Guna memenuhi kebutuhan sumber daya manusia, masa karantina para pilot dan awak penerbangan dikurangi di bawah 14 hari. Hal ini yang mengakibatkan munculnya penularan Covid-19 karena pilot yang telah menjalani masa karantina singkat ini pulang ke rumah dan menulari keluarga.
Tampaknya metode penanganan pandemi yang cocok bagi negara perdagangan ialah dengan penegakan protokol kesehatan dan meningkatkan kekebalan tubuh masyarakatnya. Bukan menutup diri untuk waktu lama.
”Tampaknya metode penanganan pandemi yang cocok bagi negara perdagangan ialah dengan penegakan protokol kesehatan dan meningkatkan kekebalan tubuh masyarakatnya. Bukan menutup diri untuk waktu lama,” kata Elms.
Sementara di Rusia, menurut Jose, banyak orang tidak mematuhi aturan. Banyak orang keluar rumah tanpa mengenakan masker. Ketidakpatuhan tersebut menjadi salah satu penyebab besarnya jumlah kasus di Rusia. Sampai saat ini, Rusia mencatatkan kasus positif hampir 5 juta kasus dengan 116.675 kasus di antaranya berakhir dengan kematian.
Adapun di India, Agus memaparkan, aparat negara setempat sebenarnya sudah berusaha tegas. Namun, India tetap mengalami ledakan kasus dengan total saat ini hampir 26 juta kasus dan 283.276 kematian. Dalam beberapa pekan terakhir, penyebab utama kematian adalah kesulitan bernapas dan infeksi jamur di jaringan selaput lendir dalam kepala.
Meski kapasitas produksi oksigen melebihi kebutuhan, India kesulitan mendistribusikannya. Mayoritas fasilitas produksi berada di kota-kota besar. Sementara pasien yang membutuhkan tersebar di perdesaan yang berjarak ratusan kilometer dari tempat produksi oksigen.

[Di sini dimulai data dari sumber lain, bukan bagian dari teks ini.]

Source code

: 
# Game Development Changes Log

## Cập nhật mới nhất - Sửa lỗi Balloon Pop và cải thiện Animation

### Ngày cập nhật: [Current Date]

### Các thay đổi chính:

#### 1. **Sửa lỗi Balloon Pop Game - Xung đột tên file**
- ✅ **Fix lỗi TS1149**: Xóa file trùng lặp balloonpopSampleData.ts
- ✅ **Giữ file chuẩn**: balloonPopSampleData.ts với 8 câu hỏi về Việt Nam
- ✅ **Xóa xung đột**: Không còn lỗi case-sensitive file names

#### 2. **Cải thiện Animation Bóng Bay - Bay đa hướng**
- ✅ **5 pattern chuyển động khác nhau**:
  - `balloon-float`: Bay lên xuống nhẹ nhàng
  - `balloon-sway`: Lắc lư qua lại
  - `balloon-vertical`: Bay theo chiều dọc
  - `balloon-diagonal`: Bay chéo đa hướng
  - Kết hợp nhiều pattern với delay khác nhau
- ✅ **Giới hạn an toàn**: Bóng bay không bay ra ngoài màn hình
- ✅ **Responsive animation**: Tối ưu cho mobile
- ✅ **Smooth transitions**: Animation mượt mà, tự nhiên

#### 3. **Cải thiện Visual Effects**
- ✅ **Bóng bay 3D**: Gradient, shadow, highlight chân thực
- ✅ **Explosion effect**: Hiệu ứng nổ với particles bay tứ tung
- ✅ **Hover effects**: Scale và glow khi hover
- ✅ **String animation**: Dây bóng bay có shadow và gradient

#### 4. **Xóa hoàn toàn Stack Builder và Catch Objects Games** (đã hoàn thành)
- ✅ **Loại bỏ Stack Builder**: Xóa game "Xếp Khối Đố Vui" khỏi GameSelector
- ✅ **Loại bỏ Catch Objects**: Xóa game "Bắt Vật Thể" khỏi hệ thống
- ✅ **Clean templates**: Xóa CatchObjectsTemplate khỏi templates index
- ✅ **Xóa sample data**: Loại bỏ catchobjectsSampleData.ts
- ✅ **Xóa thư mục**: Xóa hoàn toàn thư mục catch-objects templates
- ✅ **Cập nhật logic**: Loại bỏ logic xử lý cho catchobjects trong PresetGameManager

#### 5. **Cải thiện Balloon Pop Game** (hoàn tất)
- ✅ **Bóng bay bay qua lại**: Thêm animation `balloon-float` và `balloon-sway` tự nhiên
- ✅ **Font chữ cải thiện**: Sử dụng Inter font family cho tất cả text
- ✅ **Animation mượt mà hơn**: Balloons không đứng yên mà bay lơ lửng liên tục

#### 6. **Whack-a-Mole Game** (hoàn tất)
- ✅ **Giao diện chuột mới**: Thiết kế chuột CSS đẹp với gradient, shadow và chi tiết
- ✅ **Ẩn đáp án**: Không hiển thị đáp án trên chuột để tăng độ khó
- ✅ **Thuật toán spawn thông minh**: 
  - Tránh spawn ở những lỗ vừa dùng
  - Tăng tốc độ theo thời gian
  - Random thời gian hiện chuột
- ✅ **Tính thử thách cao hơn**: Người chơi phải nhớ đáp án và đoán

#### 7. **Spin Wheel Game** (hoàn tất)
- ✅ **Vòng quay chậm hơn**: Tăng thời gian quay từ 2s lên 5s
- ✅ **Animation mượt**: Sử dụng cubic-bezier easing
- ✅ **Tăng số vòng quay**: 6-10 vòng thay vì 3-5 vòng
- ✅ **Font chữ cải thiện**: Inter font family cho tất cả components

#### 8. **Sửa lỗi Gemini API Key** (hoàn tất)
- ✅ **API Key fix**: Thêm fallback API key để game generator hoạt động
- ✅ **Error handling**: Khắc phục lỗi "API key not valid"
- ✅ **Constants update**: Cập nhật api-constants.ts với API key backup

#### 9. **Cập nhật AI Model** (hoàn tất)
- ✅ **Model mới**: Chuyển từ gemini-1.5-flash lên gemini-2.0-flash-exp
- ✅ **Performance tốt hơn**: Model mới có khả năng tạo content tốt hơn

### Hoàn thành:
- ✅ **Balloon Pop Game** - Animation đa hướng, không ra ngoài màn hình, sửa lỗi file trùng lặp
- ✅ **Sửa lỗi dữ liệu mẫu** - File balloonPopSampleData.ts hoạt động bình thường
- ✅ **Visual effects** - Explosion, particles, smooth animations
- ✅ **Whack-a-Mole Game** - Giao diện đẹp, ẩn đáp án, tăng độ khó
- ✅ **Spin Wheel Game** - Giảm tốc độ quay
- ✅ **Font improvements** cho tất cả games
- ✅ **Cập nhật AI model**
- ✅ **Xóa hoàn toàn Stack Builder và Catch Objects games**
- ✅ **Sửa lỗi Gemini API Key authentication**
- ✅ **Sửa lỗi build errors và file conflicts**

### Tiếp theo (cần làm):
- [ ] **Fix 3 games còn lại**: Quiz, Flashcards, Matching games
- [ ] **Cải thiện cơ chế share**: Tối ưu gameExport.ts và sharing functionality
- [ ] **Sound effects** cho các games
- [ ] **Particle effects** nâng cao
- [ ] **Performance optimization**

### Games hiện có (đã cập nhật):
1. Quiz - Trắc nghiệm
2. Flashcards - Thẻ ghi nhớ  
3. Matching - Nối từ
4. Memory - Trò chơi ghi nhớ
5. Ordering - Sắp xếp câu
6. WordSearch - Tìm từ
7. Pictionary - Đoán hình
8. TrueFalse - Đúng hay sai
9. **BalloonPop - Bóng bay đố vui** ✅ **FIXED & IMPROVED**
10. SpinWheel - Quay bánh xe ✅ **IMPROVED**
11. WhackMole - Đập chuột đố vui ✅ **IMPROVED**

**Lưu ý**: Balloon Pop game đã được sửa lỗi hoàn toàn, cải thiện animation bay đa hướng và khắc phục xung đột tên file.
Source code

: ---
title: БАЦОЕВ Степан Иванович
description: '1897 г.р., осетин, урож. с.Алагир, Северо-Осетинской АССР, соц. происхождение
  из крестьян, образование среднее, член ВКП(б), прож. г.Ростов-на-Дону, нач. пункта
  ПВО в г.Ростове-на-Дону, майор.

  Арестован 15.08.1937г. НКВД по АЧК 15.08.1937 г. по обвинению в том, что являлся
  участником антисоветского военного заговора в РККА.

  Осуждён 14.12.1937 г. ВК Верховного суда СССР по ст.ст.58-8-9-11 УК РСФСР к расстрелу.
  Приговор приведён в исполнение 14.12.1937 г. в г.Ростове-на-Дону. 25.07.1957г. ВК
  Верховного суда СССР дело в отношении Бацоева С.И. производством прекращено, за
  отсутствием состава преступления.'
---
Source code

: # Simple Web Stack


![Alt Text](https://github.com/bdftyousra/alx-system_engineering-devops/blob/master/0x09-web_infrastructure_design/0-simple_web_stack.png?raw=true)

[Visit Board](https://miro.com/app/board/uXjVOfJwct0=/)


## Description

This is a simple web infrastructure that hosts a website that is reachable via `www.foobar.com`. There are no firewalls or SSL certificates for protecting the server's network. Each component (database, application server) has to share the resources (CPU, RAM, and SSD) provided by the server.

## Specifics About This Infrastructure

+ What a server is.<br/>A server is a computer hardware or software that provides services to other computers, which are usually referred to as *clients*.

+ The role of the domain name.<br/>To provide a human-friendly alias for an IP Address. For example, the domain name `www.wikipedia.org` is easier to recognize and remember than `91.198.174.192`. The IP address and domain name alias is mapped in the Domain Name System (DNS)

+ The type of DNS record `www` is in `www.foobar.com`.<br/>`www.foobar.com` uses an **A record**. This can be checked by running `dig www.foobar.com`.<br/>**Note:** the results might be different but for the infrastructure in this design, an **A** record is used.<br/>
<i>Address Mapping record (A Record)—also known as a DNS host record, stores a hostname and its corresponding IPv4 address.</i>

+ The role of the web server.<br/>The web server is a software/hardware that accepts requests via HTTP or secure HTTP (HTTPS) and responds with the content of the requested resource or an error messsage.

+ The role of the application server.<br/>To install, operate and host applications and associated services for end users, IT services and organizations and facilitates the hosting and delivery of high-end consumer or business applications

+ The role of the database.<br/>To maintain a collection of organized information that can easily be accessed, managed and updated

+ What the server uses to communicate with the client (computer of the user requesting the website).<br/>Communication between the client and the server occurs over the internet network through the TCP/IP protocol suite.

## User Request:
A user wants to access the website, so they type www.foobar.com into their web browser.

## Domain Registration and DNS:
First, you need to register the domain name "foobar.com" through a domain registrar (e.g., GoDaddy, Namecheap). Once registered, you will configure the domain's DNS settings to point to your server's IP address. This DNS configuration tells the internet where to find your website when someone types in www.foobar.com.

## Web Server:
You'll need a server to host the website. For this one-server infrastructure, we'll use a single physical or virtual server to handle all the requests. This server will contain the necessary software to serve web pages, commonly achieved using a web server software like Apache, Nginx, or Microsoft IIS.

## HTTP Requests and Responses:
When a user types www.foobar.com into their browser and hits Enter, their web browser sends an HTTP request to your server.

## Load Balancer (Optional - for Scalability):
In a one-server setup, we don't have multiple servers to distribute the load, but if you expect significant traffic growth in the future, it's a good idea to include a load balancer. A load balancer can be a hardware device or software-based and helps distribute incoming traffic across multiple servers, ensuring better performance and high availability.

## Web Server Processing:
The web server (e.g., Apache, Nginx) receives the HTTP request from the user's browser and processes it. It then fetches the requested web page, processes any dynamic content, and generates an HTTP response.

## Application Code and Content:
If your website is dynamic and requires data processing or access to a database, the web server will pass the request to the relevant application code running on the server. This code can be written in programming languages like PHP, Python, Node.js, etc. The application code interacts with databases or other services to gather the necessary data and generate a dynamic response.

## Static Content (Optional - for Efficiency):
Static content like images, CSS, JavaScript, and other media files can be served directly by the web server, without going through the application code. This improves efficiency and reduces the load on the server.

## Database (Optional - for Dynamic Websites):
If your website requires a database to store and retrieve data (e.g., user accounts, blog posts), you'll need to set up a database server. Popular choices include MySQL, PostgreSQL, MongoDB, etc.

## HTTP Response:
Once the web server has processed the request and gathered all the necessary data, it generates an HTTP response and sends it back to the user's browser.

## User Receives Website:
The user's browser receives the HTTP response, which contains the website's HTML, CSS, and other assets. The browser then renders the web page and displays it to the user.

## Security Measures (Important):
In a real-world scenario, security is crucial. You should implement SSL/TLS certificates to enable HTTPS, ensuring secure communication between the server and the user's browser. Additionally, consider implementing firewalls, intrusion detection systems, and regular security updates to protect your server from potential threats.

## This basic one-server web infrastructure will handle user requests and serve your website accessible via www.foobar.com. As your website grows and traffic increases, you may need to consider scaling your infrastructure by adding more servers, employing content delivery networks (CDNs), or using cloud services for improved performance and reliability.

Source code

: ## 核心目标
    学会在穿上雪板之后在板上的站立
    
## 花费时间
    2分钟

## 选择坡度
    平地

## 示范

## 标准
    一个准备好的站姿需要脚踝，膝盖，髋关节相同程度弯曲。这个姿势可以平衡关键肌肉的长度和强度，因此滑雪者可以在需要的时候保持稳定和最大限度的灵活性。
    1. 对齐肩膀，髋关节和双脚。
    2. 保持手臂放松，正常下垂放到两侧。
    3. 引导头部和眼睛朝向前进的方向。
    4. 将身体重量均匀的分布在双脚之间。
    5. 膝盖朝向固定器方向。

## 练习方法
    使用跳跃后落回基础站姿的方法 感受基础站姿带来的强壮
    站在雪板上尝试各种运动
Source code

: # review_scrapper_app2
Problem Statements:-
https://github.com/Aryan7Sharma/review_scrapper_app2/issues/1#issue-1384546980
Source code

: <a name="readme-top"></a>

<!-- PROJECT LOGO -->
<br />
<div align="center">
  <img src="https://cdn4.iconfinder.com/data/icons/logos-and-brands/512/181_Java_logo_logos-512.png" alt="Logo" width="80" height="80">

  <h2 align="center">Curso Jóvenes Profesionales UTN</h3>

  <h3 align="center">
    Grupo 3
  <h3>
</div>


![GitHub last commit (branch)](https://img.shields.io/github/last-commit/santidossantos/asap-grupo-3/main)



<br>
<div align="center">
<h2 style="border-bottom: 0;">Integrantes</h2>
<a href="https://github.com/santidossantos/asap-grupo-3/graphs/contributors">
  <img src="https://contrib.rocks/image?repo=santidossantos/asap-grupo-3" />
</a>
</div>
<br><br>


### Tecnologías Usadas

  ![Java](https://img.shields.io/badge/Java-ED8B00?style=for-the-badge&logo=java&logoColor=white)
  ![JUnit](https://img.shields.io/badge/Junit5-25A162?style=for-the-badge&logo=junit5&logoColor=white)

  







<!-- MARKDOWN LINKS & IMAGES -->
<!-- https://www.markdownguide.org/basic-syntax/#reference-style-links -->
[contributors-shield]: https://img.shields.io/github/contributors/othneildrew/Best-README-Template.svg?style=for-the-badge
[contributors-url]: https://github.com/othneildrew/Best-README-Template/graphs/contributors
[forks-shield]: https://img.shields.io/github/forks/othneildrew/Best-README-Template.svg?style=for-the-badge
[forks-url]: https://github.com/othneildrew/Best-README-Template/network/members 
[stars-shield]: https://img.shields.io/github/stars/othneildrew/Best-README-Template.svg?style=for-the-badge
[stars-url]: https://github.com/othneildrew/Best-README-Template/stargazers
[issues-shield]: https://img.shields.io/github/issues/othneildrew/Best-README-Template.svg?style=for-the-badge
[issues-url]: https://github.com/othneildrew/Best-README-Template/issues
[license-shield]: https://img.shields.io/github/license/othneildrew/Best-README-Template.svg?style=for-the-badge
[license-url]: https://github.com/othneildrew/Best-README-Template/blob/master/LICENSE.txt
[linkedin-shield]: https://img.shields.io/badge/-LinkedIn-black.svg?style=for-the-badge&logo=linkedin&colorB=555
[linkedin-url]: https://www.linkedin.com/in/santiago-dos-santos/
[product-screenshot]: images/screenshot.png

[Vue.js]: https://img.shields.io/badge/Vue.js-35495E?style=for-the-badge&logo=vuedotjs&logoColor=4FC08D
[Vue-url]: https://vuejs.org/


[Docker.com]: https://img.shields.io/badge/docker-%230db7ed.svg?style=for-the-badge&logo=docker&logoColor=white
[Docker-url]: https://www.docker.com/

Agus mengatakan, New Delhi berusaha mempercepat distribusi oksigen dan vaksin ke berbagai penjuru India. Hal itu menjadi tantangan karena penduduk banyak dan wilayahnya luas.
Keadilan vaksin
Sementara itu, Pemerintah Taiwan terus menggaungkan keadilan akses vaksin dan agar negara-negara maju tidak menumpuk vaksin untuk diri sendiri. Saat ini, stok vaksin yang ada di Taiwan hanya 300.000 dosis—semua dari AstraZeneca—dan sebagian besar telah didistribusikan ke masyarakat.
Taiwan baru memesan 20 juta vaksin AstraZeneca dan Moderna melalui program Covax. Targetnya di akhir Juli 2021 imunisasi Covid-19 untuk masyarakat luas bisa dimulai.
Singapura juga tengah menggenjot vaksinasi. Menteri Kesehatan Ong Ye Kung mengumumkan bahwa anak-anak berusia 12-15 tahun juga akan diimunisasi. ”Penyuntikannya memakai vaksin Pfizer-BioNTech karena jenis ini yang aman bagi anak-anak,” ujarnya.
Jeda penyuntikan juga diperlama, dari tiga sampai dengan empat pekan menjadi enam hingga delapan pekan. Harapannya, jeda lama ini memberi kesempatan lebih banyak lagi penduduk Singapura datang untuk disuntik dosis pertama. (AFP/REUTERS)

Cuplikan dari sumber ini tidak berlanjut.